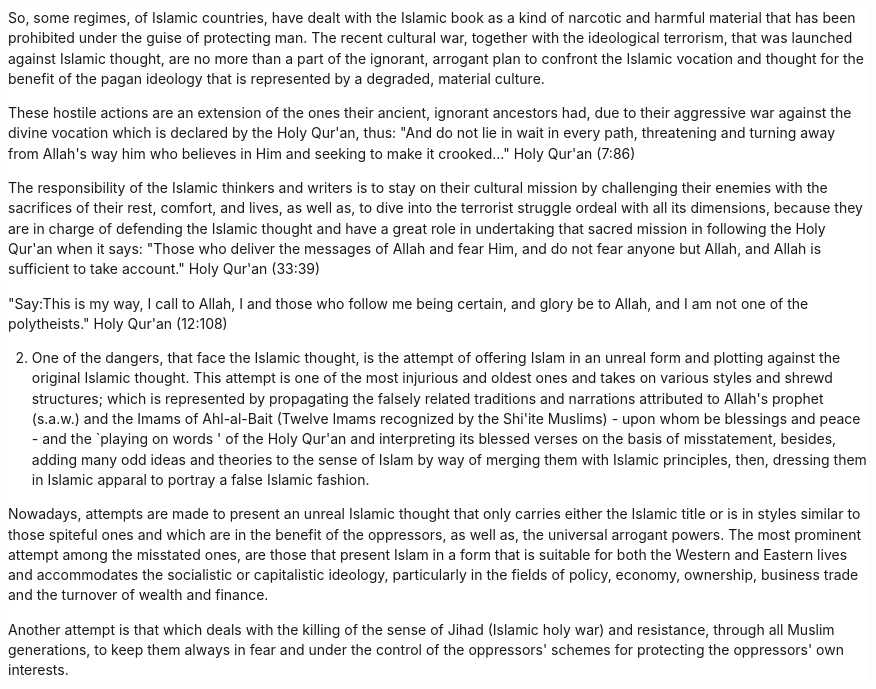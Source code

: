 So, some regimes, of Islamic countries, have dealt with the Islamic
book as a kind of narcotic and harmful material that has been prohibited
under the guise of protecting man. The recent cultural war, together
with the ideological terrorism, that was launched against Islamic
thought, are no more than a part of the ignorant, arrogant plan to
confront the Islamic vocation and thought for the benefit of the pagan
ideology that is represented by a degraded, material culture.

These hostile actions are an extension of the ones their ancient,
ignorant ancestors had, due to their aggressive war against the divine
vocation which is declared by the Holy Qur'an, thus: "And do not lie in
wait in every path, threatening and turning away from Allah's way him
who believes in Him and seeking to make it crooked..." Holy Qur'an
(7:86)

The responsibility of the Islamic thinkers and writers is to stay on
their cultural mission by challenging their enemies with the sacrifices
of their rest, comfort, and lives, as well as, to dive into the
terrorist struggle ordeal with all its dimensions, because they are in
charge of defending the Islamic thought and have a great role in
undertaking that sacred mission in following the Holy Qur'an when it
says: "Those who deliver the messages of Allah and fear Him, and do not
fear anyone but Allah, and Allah is sufficient to take account." Holy
Qur'an (33:39)

"Say:This is my way, I call to Allah, I and those who follow me being
certain, and glory be to Allah, and I am not one of the polytheists."
Holy Qur'an (12:108)

2. One of the dangers, that face the Islamic thought, is the attempt of
offering Islam in an unreal form and plotting against the original
Islamic thought. This attempt is one of the most injurious and oldest
ones and takes on various styles and shrewd structures; which is
represented by propagating the falsely related traditions and narrations
attributed to Allah's prophet (s.a.w.) and the Imams of Ahl-al-Bait
(Twelve Imams recognized by the Shi'ite Muslims) - upon whom be
blessings and peace - and the \`playing on words ' of the Holy Qur'an
and interpreting its blessed verses on the basis of misstatement,
besides, adding many odd ideas and theories to the sense of Islam by way
of merging them with Islamic principles, then, dressing them in Islamic
apparal to portray a false Islamic fashion.

Nowadays, attempts are made to present an unreal Islamic thought that
only carries either the Islamic title or is in styles similar to those
spiteful ones and which are in the benefit of the oppressors, as well
as, the universal arrogant powers. The most prominent attempt among the
misstated ones, are those that present Islam in a form that is suitable
for both the Western and Eastern lives and accommodates the socialistic
or capitalistic ideology, particularly in the fields of policy, economy,
ownership, business trade and the turnover of wealth and finance.

Another attempt is that which deals with the killing of the sense of
Jihad (Islamic holy war) and resistance, through all Muslim generations,
to keep them always in fear and under the control of the oppressors'
schemes for protecting the oppressors' own interests.
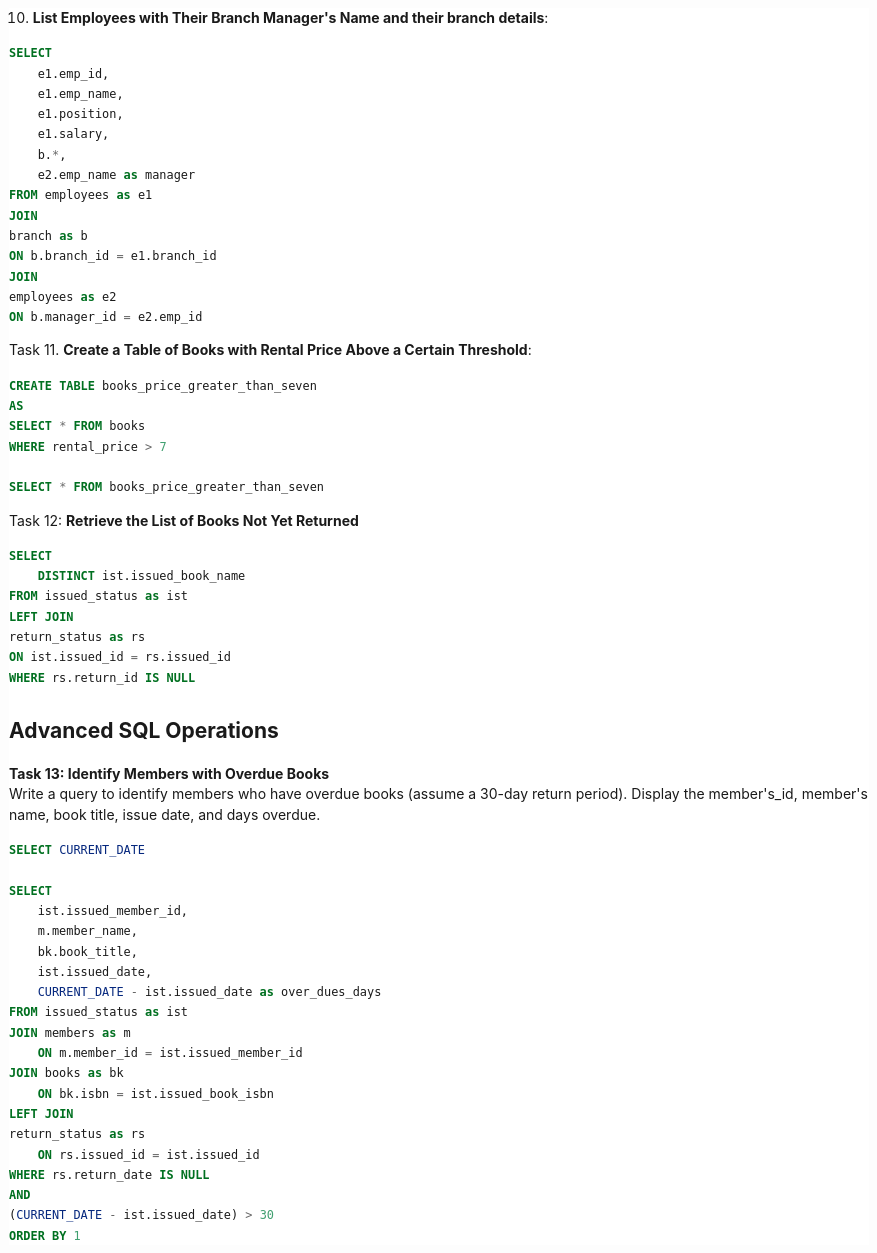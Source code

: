 10. **List Employees with Their Branch Manager's Name and their branch details**:

```sql
SELECT 
	e1.emp_id,
	e1.emp_name,
	e1.position,
	e1.salary,
	b.*,
	e2.emp_name as manager
FROM employees as e1
JOIN 
branch as b
ON b.branch_id = e1.branch_id
JOIN
employees as e2
ON b.manager_id = e2.emp_id
```

Task 11. **Create a Table of Books with Rental Price Above a Certain Threshold**:
```sql
CREATE TABLE books_price_greater_than_seven
AS
SELECT * FROM books
WHERE rental_price > 7

SELECT * FROM books_price_greater_than_seven
```

Task 12: **Retrieve the List of Books Not Yet Returned**
```sql
SELECT
	DISTINCT ist.issued_book_name
FROM issued_status as ist
LEFT JOIN
return_status as rs
ON ist.issued_id = rs.issued_id
WHERE rs.return_id IS NULL
```

## Advanced SQL Operations

**Task 13: Identify Members with Overdue Books**  
Write a query to identify members who have overdue books (assume a 30-day return period). Display the member's_id, member's name, book title, issue date, and days overdue.

```sql
SELECT CURRENT_DATE

SELECT
	ist.issued_member_id,
	m.member_name,
	bk.book_title,
	ist.issued_date,
	CURRENT_DATE - ist.issued_date as over_dues_days
FROM issued_status as ist
JOIN members as m
	ON m.member_id = ist.issued_member_id
JOIN books as bk
	ON bk.isbn = ist.issued_book_isbn
LEFT JOIN
return_status as rs
	ON rs.issued_id = ist.issued_id
WHERE rs.return_date IS NULL
AND
(CURRENT_DATE - ist.issued_date) > 30
ORDER BY 1
```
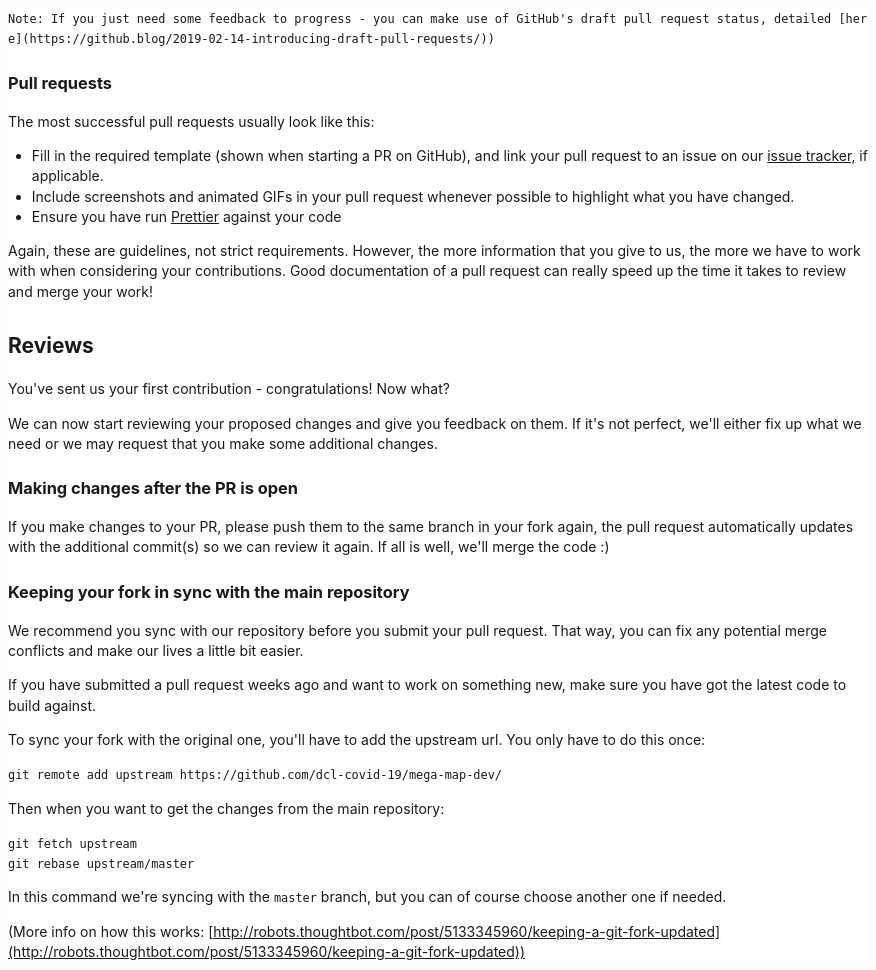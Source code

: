     Note: If you just need some feedback to progress - you can make use of GitHub's draft pull request status, detailed [here](https://github.blog/2019-02-14-introducing-draft-pull-requests/))

### Pull requests

The most successful pull requests usually look like this:

- Fill in the required template (shown when starting a PR on GitHub), and link your pull request to an issue on our [issue tracker,](https://github.com/dcl-covid-19/mega-map-dev/issues) if applicable.
- Include screenshots and animated GIFs in your pull request whenever possible to highlight what you have changed.
- Ensure you have run [Prettier](#prettier-code-style) against your code

Again, these are guidelines, not strict requirements. However, the more information that you give to us, the more we have to work with when considering your contributions. Good documentation of a pull request can really speed up the time it takes to review and merge your work!

## Reviews

You've sent us your first contribution - congratulations! Now what?

We can now start reviewing your proposed changes and give you feedback on them. If it's not perfect, we'll either fix up what we need or we may request that you make some additional changes.

### Making changes after the PR is open

If you make changes to your PR, please push them to the same branch in your fork again, the pull request automatically updates with the additional commit(s) so we can review it again. If all is well, we'll merge the code :)

### Keeping your fork in sync with the main repository

We recommend you sync with our repository before you submit your pull request. That way, you can fix any potential merge conflicts and make our lives a little bit easier.

If you have submitted a pull request weeks ago and want to work on something new, make sure you have got the latest code to build against.

To sync your fork with the original one, you'll have to add the upstream url. You only have to do this once:

```
git remote add upstream https://github.com/dcl-covid-19/mega-map-dev/
```

Then when you want to get the changes from the main repository:

```
git fetch upstream
git rebase upstream/master
```

In this command we're syncing with the `master` branch, but you can of course choose another one if needed.

(More info on how this works: [http://robots.thoughtbot.com/post/5133345960/keeping-a-git-fork-updated](http://robots.thoughtbot.com/post/5133345960/keeping-a-git-fork-updated))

WORK INSTRUCTION → Whatever else the listing above holds, retype exactly only the lines from the one containing "of their rest, comfort, and" to the one containing "blessings and peace", both ends kept.

ANSWER TO THE EXERCISE →
of their rest, comfort, and lives, as well as, to dive into the
terrorist struggle ordeal with all its dimensions, because they are in
charge of defending the Islamic thought and have a great role in
undertaking that sacred mission in following the Holy Qur'an when it
says: "Those who deliver the messages of Allah and fear Him, and do not
fear anyone but Allah, and Allah is sufficient to take account." Holy
Qur'an (33:39)

"Say:This is my way, I call to Allah, I and those who follow me being
certain, and glory be to Allah, and I am not one of the polytheists."
Holy Qur'an (12:108)

2. One of the dangers, that face the Islamic thought, is the attempt of
offering Islam in an unreal form and plotting against the original
Islamic thought. This attempt is one of the most injurious and oldest
ones and takes on various styles and shrewd structures; which is
represented by propagating the falsely related traditions and narrations
attributed to Allah's prophet (s.a.w.) and the Imams of Ahl-al-Bait
(Twelve Imams recognized by the Shi'ite Muslims) - upon whom be
blessings and peace - and the \`playing on words ' of the Holy Qur'an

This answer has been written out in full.